Top of SUPPLIED DATA
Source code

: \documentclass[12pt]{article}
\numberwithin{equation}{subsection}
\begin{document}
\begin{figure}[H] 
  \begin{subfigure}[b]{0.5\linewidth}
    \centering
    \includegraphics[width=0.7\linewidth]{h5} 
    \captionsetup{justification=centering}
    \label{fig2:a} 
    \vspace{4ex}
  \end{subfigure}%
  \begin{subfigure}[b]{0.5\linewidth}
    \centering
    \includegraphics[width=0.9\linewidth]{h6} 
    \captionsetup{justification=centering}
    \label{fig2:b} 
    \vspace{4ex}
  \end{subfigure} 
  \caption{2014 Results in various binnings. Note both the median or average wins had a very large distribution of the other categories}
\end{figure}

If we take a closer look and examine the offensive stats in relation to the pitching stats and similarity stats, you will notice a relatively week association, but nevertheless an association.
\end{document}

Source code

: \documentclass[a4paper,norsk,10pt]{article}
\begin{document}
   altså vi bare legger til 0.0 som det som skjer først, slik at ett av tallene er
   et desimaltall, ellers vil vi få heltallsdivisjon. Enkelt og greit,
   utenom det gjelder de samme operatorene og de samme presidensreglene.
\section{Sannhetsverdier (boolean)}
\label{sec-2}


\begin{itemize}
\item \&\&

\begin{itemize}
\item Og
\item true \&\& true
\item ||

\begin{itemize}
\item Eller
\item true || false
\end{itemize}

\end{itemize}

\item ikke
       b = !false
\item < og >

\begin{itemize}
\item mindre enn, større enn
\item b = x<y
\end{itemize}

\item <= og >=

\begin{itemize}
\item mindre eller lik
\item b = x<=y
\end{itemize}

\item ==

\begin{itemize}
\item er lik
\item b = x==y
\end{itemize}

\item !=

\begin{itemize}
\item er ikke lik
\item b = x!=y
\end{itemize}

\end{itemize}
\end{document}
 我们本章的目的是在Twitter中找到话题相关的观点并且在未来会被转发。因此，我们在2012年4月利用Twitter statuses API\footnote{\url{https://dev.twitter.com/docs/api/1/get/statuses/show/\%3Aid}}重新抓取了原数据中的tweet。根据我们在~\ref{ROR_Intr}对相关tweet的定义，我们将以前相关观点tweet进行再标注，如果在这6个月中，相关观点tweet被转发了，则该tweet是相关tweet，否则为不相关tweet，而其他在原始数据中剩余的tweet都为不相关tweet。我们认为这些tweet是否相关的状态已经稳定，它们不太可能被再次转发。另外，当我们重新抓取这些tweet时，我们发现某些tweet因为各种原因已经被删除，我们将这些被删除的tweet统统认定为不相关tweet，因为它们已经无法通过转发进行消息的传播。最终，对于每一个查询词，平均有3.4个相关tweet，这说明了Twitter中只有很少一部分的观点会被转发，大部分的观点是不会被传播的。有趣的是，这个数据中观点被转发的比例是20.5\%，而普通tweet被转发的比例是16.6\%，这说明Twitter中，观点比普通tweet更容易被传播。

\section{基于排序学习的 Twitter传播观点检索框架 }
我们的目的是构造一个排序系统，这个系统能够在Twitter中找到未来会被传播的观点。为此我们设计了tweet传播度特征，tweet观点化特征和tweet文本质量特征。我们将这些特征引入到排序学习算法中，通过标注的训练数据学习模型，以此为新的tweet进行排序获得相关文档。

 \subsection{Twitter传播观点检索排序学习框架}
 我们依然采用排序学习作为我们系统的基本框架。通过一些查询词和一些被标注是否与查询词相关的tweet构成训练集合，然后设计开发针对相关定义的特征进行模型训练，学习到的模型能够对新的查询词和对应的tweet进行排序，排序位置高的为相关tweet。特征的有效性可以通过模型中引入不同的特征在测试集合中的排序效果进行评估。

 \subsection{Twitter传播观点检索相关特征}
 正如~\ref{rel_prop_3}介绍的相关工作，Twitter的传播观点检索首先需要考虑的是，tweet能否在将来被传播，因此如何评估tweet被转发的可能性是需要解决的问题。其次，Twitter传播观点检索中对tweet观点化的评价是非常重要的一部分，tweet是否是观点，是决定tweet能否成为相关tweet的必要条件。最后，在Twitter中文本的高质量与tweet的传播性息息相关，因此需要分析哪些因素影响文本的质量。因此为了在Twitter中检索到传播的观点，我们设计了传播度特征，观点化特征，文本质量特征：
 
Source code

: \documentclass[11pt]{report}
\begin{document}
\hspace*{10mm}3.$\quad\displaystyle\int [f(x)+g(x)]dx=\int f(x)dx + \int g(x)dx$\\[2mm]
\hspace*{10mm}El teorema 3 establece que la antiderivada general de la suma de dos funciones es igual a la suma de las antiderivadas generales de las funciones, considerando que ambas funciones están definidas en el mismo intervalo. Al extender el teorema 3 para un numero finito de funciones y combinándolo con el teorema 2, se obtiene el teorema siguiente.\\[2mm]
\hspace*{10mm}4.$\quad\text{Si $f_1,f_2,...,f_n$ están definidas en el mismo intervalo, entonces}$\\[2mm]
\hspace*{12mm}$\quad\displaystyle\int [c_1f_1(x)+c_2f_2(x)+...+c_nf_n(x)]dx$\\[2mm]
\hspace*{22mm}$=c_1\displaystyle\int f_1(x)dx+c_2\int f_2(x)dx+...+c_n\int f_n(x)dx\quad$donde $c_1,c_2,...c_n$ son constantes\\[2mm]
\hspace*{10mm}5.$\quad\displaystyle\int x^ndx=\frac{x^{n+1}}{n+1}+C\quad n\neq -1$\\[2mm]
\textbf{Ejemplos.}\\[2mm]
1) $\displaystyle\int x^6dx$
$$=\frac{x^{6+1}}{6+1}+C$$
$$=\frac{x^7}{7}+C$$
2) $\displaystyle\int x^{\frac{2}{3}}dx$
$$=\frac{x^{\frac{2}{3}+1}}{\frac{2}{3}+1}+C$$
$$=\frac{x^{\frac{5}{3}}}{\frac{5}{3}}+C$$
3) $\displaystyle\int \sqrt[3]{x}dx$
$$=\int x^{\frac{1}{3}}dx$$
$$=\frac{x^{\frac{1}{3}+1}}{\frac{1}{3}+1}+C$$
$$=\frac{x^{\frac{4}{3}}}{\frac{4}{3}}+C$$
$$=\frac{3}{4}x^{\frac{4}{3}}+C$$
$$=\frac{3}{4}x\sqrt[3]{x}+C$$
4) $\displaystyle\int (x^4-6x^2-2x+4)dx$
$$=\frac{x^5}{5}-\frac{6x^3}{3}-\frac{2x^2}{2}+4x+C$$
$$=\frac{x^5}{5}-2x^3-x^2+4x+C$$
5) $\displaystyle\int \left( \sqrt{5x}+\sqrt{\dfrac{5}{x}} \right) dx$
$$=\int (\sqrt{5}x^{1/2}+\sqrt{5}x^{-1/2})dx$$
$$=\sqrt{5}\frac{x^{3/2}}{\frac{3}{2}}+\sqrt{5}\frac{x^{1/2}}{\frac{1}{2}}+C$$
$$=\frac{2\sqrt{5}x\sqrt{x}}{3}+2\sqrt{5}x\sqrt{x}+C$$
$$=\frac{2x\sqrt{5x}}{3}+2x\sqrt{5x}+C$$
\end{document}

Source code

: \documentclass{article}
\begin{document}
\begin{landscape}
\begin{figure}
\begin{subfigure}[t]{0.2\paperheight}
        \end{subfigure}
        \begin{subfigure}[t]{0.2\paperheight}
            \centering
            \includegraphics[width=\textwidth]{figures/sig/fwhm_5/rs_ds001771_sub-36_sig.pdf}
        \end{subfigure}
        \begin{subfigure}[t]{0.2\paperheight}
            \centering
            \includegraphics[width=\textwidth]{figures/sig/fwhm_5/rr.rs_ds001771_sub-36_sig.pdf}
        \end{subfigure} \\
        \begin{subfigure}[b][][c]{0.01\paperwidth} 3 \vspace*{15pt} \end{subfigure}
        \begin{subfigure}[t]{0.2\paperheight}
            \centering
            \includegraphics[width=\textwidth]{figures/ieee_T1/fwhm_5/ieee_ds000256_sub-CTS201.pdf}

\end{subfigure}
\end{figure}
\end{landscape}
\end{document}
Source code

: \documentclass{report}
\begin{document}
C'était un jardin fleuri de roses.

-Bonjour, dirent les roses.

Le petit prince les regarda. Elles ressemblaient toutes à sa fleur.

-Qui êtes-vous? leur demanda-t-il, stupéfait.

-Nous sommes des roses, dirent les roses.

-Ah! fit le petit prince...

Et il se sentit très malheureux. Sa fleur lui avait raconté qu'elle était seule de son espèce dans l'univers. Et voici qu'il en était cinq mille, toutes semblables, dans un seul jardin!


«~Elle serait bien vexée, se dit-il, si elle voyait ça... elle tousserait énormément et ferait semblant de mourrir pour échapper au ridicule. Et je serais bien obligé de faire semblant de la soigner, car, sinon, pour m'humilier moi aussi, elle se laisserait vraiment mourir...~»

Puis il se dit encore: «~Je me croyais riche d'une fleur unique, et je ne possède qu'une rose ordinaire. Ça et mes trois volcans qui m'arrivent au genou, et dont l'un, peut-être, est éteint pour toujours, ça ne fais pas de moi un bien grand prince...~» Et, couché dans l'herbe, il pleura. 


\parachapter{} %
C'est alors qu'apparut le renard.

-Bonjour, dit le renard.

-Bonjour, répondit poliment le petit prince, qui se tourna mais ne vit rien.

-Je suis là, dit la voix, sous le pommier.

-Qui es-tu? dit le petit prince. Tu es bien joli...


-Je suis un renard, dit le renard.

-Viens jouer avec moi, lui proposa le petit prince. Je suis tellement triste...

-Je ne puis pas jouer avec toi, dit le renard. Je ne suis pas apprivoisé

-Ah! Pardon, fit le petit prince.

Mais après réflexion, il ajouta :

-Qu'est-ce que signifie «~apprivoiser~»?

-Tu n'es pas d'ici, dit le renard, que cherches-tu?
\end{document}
Bottom of SUPPLIED DATA
▸ **PROBLEM DETAILS**
Tally the lines above that include the word "toutes"; answer with the total only.

▸ **YOUR RESPONSE**
2